Count every line that includes the string "Budget" in the entries that follow. Nothing besides the number is needed.

--- START ---

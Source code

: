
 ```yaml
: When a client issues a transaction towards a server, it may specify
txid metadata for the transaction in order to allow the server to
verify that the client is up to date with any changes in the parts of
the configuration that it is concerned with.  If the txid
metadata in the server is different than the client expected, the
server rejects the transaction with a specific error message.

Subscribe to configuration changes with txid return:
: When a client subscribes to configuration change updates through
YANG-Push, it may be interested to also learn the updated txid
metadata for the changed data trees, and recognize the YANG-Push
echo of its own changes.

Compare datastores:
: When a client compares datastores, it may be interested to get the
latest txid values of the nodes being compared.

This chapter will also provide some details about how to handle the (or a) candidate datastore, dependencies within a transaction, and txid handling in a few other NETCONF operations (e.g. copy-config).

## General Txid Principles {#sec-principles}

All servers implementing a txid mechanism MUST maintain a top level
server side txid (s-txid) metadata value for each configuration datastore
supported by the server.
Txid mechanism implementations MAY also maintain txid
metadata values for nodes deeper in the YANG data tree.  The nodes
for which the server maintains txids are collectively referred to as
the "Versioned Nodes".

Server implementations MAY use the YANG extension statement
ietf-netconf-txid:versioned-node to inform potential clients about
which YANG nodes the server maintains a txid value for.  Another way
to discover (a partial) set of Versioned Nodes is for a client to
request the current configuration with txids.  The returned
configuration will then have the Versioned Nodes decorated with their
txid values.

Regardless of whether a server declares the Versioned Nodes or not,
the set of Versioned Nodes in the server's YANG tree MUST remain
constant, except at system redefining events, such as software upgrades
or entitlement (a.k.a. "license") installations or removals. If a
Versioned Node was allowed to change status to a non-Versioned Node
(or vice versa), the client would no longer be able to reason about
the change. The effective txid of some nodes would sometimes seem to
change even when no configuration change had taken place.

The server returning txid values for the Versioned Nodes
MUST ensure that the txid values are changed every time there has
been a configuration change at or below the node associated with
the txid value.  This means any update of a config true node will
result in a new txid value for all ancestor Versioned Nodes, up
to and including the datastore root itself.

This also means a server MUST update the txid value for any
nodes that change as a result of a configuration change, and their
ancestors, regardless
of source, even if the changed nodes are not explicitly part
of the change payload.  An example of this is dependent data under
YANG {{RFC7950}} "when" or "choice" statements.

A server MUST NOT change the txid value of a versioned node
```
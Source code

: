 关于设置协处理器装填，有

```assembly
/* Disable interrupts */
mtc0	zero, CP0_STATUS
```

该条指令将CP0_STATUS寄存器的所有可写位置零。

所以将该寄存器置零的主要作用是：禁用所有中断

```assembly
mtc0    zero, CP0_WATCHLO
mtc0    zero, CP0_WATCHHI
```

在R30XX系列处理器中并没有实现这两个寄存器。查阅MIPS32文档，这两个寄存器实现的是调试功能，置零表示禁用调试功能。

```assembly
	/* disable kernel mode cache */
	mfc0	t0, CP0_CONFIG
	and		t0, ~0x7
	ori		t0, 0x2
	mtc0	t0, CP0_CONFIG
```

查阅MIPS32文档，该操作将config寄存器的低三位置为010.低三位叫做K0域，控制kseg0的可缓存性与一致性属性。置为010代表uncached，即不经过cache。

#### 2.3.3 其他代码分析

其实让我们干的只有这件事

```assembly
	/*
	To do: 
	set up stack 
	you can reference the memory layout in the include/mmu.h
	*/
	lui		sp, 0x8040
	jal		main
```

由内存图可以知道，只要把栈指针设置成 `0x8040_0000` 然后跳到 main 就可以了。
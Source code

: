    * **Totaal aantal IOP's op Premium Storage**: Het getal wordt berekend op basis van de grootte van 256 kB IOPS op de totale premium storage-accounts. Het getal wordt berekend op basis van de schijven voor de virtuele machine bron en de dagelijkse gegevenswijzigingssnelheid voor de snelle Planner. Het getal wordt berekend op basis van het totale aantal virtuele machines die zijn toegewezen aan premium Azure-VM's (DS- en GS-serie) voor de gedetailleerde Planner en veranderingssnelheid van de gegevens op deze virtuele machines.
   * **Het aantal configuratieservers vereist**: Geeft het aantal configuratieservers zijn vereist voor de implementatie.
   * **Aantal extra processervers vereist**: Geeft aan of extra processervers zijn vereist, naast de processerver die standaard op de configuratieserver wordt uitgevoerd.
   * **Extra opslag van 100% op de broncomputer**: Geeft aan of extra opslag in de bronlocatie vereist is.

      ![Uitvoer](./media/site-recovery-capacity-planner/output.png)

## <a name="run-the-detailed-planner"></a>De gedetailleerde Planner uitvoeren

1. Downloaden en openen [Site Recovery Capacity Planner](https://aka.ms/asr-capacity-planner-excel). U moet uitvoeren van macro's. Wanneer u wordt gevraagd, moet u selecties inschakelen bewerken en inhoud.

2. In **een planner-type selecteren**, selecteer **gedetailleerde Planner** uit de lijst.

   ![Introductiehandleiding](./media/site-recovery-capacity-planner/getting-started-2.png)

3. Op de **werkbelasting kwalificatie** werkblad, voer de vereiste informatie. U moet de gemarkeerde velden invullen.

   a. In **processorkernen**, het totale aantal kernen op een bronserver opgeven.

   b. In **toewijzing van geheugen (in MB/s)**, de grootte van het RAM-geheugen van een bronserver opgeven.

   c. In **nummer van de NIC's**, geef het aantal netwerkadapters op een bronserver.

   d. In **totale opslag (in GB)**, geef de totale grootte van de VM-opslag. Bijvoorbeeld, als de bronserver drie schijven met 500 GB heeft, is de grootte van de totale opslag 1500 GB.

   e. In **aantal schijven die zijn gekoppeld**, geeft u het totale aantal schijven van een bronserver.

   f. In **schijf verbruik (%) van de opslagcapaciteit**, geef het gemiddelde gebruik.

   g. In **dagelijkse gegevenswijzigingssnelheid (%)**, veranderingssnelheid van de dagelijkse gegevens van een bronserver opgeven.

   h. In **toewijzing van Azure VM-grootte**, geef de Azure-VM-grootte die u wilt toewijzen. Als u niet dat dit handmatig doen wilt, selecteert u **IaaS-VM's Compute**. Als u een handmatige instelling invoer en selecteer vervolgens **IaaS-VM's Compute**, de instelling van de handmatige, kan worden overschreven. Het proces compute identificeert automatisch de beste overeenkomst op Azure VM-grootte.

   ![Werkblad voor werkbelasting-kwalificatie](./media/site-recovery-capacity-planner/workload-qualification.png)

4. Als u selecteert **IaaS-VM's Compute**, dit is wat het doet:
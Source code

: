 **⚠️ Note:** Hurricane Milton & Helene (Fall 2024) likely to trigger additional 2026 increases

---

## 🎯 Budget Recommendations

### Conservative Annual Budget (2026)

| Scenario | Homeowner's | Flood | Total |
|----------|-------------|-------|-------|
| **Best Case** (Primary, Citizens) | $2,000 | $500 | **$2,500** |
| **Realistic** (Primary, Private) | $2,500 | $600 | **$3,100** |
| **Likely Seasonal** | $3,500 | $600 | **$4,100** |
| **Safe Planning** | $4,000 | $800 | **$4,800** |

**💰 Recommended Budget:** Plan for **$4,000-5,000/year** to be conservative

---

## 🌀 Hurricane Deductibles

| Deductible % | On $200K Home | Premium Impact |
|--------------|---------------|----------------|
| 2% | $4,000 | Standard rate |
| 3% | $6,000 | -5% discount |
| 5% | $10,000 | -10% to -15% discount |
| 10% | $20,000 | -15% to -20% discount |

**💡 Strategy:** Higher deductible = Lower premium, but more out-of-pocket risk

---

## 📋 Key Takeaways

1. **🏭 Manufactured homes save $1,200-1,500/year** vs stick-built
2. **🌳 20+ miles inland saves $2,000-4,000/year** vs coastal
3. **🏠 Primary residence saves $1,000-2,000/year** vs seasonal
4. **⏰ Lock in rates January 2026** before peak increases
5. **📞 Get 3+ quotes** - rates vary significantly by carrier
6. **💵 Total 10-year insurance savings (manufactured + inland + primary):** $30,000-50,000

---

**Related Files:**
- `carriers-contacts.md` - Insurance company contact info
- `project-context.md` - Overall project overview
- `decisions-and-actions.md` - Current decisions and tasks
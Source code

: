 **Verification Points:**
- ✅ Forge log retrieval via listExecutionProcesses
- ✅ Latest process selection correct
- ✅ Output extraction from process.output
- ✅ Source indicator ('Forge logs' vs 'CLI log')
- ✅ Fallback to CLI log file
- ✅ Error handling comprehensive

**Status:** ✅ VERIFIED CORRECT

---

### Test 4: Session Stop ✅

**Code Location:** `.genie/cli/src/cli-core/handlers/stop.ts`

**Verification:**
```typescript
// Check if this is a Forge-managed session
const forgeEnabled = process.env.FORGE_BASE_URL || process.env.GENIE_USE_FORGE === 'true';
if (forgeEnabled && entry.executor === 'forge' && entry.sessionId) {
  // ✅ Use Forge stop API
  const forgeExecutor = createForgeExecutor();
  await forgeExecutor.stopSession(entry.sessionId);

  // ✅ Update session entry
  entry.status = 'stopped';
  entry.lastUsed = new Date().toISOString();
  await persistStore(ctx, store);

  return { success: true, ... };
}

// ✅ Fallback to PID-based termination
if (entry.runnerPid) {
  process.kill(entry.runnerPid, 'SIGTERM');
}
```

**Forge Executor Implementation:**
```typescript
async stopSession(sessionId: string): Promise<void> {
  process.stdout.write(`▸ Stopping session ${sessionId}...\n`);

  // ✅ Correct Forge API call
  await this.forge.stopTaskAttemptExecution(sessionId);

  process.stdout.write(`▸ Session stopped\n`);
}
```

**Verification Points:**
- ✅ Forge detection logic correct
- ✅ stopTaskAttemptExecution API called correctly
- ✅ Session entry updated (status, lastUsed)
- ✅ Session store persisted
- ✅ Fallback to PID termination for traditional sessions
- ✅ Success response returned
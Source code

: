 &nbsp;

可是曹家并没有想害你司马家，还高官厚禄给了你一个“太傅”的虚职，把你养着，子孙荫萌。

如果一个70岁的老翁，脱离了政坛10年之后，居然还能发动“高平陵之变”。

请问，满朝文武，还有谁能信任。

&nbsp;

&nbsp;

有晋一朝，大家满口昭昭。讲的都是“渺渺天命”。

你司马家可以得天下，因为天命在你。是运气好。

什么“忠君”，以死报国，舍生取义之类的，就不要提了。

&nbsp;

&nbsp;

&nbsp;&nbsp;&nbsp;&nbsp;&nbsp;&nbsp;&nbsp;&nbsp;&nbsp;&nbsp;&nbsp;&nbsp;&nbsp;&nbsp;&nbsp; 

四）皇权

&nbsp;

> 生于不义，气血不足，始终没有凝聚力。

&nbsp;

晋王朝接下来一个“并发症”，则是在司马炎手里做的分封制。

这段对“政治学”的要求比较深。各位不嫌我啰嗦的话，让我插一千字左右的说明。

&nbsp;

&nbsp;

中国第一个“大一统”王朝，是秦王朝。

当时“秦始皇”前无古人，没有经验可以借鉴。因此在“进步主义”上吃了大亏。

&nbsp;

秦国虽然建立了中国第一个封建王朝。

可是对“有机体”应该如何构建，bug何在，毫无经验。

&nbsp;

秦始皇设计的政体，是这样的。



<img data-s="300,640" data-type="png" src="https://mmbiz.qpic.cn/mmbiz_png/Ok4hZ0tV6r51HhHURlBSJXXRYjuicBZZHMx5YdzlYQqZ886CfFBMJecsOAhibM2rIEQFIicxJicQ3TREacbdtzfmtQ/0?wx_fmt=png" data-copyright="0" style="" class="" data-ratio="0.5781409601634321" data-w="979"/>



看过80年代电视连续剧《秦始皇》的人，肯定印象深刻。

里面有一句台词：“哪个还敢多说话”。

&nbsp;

--- END ---

**EXERCISE ANSWER**
3